The required output is the exact run of lines below that opens at the line with "Tatiana Starikovskaya" and closes at the line with "The Lempel-Ziv factorization (further".

· · · · · · ·

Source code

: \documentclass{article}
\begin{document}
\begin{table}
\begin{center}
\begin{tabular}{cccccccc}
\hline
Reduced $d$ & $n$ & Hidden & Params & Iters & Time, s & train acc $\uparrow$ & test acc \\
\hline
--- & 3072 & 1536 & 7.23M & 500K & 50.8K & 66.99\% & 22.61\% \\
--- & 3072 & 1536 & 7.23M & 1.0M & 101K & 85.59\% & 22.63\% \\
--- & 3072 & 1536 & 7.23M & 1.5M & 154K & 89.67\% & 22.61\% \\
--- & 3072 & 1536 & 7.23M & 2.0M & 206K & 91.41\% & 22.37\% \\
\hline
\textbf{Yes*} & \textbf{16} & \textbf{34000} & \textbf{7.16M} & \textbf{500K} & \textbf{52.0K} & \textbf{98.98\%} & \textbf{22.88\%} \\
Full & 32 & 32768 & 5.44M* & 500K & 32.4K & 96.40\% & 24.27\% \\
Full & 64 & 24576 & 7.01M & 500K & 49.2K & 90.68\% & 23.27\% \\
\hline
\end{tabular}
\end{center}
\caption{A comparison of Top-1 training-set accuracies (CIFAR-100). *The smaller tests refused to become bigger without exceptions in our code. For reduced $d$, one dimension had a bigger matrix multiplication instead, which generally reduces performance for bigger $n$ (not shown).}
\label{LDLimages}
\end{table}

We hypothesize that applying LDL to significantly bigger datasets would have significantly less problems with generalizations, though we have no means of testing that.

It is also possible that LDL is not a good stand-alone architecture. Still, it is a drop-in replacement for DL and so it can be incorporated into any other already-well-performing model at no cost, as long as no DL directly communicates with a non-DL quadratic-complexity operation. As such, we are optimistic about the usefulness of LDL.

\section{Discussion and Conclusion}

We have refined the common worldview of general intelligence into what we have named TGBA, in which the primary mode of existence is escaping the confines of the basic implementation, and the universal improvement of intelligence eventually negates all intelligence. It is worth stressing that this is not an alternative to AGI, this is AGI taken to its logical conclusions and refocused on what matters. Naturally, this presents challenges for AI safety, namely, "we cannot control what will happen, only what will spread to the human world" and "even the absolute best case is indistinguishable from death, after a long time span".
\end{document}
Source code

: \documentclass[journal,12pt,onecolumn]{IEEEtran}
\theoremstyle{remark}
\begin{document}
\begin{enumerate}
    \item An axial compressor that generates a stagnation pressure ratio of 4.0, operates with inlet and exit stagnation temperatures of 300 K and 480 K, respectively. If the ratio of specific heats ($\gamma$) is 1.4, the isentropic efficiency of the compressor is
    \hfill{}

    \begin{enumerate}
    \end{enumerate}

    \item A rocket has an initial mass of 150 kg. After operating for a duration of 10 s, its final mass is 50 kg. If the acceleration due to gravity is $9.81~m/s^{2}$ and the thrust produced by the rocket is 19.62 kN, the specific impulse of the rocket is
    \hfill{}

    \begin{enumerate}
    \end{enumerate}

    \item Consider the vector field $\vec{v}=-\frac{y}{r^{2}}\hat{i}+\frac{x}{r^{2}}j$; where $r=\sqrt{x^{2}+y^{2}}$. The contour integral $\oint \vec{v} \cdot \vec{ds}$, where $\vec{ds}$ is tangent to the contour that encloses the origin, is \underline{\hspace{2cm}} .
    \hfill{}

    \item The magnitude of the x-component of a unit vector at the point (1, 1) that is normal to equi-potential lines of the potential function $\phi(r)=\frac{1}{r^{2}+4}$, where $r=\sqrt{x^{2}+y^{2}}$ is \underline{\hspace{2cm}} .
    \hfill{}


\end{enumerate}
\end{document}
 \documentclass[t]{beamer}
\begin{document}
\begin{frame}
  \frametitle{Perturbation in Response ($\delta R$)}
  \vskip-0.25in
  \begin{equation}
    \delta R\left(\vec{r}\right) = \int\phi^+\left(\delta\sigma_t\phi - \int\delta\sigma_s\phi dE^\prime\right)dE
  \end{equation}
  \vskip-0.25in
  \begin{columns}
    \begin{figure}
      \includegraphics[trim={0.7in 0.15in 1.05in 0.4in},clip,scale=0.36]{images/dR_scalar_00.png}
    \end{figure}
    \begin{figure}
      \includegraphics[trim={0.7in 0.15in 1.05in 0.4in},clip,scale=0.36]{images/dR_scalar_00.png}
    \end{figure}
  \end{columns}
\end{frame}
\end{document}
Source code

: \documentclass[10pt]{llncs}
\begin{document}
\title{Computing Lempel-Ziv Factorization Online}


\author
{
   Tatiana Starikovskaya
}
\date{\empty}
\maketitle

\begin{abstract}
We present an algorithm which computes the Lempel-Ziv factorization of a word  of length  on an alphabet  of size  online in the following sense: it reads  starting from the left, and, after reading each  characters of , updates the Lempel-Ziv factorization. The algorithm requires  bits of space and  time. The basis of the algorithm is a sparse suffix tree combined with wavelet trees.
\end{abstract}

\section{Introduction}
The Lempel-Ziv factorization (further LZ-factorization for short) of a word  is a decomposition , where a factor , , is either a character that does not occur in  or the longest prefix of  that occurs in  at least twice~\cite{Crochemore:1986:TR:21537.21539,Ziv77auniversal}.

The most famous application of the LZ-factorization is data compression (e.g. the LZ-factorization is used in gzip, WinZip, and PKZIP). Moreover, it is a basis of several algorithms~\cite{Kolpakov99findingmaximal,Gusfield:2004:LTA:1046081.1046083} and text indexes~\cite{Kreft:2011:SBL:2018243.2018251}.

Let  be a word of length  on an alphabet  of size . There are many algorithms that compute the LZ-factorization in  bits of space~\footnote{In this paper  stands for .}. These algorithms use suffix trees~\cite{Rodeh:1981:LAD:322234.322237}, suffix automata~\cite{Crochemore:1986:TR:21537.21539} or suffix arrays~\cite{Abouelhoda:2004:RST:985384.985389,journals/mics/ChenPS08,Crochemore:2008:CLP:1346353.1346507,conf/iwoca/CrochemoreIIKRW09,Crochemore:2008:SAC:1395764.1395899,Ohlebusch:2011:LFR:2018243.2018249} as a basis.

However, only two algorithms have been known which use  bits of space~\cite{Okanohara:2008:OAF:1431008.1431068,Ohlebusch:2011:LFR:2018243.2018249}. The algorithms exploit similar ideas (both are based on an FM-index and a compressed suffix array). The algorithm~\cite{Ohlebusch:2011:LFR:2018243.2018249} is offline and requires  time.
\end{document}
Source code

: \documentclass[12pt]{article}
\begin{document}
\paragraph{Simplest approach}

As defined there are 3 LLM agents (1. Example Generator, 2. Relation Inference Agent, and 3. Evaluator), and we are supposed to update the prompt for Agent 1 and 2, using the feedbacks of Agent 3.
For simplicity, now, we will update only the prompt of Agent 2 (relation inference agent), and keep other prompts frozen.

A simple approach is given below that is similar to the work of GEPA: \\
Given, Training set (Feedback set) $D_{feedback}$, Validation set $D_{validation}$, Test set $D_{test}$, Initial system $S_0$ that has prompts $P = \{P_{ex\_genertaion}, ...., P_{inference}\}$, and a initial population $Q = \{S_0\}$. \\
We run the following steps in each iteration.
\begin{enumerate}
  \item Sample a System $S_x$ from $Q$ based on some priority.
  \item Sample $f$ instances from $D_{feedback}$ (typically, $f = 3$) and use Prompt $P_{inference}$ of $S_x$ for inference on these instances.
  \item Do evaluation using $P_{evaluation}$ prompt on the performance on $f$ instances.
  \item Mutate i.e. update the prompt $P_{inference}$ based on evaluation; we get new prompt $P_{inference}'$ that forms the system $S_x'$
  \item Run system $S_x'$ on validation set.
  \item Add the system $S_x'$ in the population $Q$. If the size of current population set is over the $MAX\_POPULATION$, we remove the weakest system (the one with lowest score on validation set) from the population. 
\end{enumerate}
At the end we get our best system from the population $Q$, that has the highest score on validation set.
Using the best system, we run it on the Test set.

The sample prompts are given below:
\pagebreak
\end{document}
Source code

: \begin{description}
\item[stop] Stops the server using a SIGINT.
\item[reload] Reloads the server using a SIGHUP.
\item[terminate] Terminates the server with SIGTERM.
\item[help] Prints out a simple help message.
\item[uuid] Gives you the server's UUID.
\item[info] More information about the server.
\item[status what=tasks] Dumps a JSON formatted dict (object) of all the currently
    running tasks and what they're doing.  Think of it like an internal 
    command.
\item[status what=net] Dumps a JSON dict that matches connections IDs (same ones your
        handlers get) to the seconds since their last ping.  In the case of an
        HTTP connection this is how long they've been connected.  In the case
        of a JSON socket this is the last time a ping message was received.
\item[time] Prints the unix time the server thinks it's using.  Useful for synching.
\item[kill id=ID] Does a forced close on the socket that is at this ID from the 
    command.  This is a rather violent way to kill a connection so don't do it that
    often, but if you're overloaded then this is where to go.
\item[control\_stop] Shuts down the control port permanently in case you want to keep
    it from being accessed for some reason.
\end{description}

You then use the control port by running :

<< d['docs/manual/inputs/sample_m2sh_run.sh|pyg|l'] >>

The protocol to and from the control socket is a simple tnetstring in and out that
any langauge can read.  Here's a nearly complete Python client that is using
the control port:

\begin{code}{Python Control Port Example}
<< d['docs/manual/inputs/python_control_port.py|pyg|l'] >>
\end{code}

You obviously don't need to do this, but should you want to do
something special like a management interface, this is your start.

· · · · · · ·

(TASK OUTPUT)
   Tatiana Starikovskaya
}
\date{\empty}
\maketitle

\begin{abstract}
We present an algorithm which computes the Lempel-Ziv factorization of a word  of length  on an alphabet  of size  online in the following sense: it reads  starting from the left, and, after reading each  characters of , updates the Lempel-Ziv factorization. The algorithm requires  bits of space and  time. The basis of the algorithm is a sparse suffix tree combined with wavelet trees.
\end{abstract}

\section{Introduction}
The Lempel-Ziv factorization (further LZ-factorization for short) of a word  is a decomposition , where a factor , , is either a character that does not occur in  or the longest prefix of  that occurs in  at least twice~\cite{Crochemore:1986:TR:21537.21539,Ziv77auniversal}.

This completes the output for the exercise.